_EXERCISE DIRECTIONS:_
Please make an exact copy of the listing, without the pictures.

· · ·

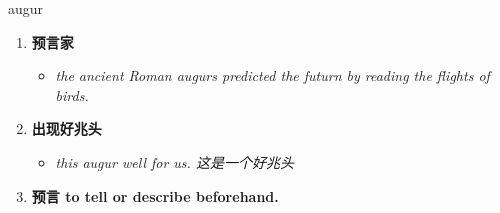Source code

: 
\begin{frame}
{\huge augur}
\begin{center}
\begin{enumerate}\Large
  \item \textbf{预言家}
  \begin{itemize}
    \item \em{\Large{the ancient Roman augurs predicted the futurn by reading the flights of birds.}}
  \end{itemize}
  \item \textbf{出现好兆头}
  \begin{itemize}
    \item \em{\Large{this augur well for us. 这是一个好兆头}}
  \end{itemize}
  \item \textbf{预言 to tell or describe beforehand.}
\end{enumerate}
\end{center}
\end{frame}
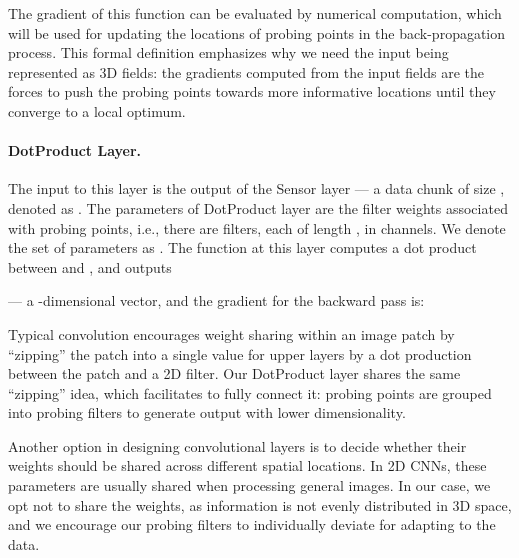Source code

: \documentclass{article}
\begin{document}
The gradient of this function  can be evaluated by numerical computation, which will be used for updating the locations of probing points in the back-propagation process. This formal definition emphasizes why we need the input being represented as 3D fields: the gradients computed from the input fields are the forces to push the probing points towards more informative locations until they converge to a local optimum.

\paragraph{DotProduct Layer.} The input to this layer is the output of the Sensor layer --- a data chunk of size , denoted as . The parameters of DotProduct layer are the filter weights associated with probing points, i.e., there are  filters, each of length , in  channels. We denote the set of parameters as . The function at this layer computes a dot product between  and , and outputs

--- a -dimensional vector, and the gradient for the backward pass is:


Typical convolution encourages weight sharing within an image patch by ``zipping'' the patch into a single value for upper layers by a dot production between the patch and a 2D filter. Our DotProduct layer shares the same ``zipping'' idea, which facilitates to fully connect it: probing points are grouped into probing filters to generate output with lower dimensionality. 

Another option in designing convolutional layers is to decide whether their weights should be shared across different spatial locations. In 2D CNNs, these parameters are usually shared when processing general images. In our case, we opt not to share the weights, as information is not evenly distributed in 3D space, and we encourage our probing filters to individually deviate for adapting to the data.
\end{document}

· · ·

_RESULT:_
Source code

: 
\begin{frame}
{\huge augur}
\begin{center}
\begin{enumerate}\Large
  \item \textbf{预言家}
  \begin{itemize}
    \item \em{\Large{the ancient Roman augurs predicted the futurn by reading the flights of birds.}}
  \end{itemize}
  \item \textbf{出现好兆头}
  \begin{itemize}
    \item \em{\Large{this augur well for us. 这是一个好兆头}}
  \end{itemize}
  \item \textbf{预言 to tell or describe beforehand.}
\end{enumerate}
\end{center}
\end{frame}
Source code

: \documentclass{article}
\begin{document}
The gradient of this function  can be evaluated by numerical computation, which will be used for updating the locations of probing points in the back-propagation process. This formal definition emphasizes why we need the input being represented as 3D fields: the gradients computed from the input fields are the forces to push the probing points towards more informative locations until they converge to a local optimum.

\paragraph{DotProduct Layer.} The input to this layer is the output of the Sensor layer --- a data chunk of size , denoted as . The parameters of DotProduct layer are the filter weights associated with probing points, i.e., there are  filters, each of length , in  channels. We denote the set of parameters as . The function at this layer computes a dot product between  and , and outputs

--- a -dimensional vector, and the gradient for the backward pass is:


Typical convolution encourages weight sharing within an image patch by ``zipping'' the patch into a single value for upper layers by a dot production between the patch and a 2D filter. Our DotProduct layer shares the same ``zipping'' idea, which facilitates to fully connect it: probing points are grouped into probing filters to generate output with lower dimensionality. 

Another option in designing convolutional layers is to decide whether their weights should be shared across different spatial locations. In 2D CNNs, these parameters are usually shared when processing general images. In our case, we opt not to share the weights, as information is not evenly distributed in 3D space, and we encourage our probing filters to individually deviate for adapting to the data.
\end{document}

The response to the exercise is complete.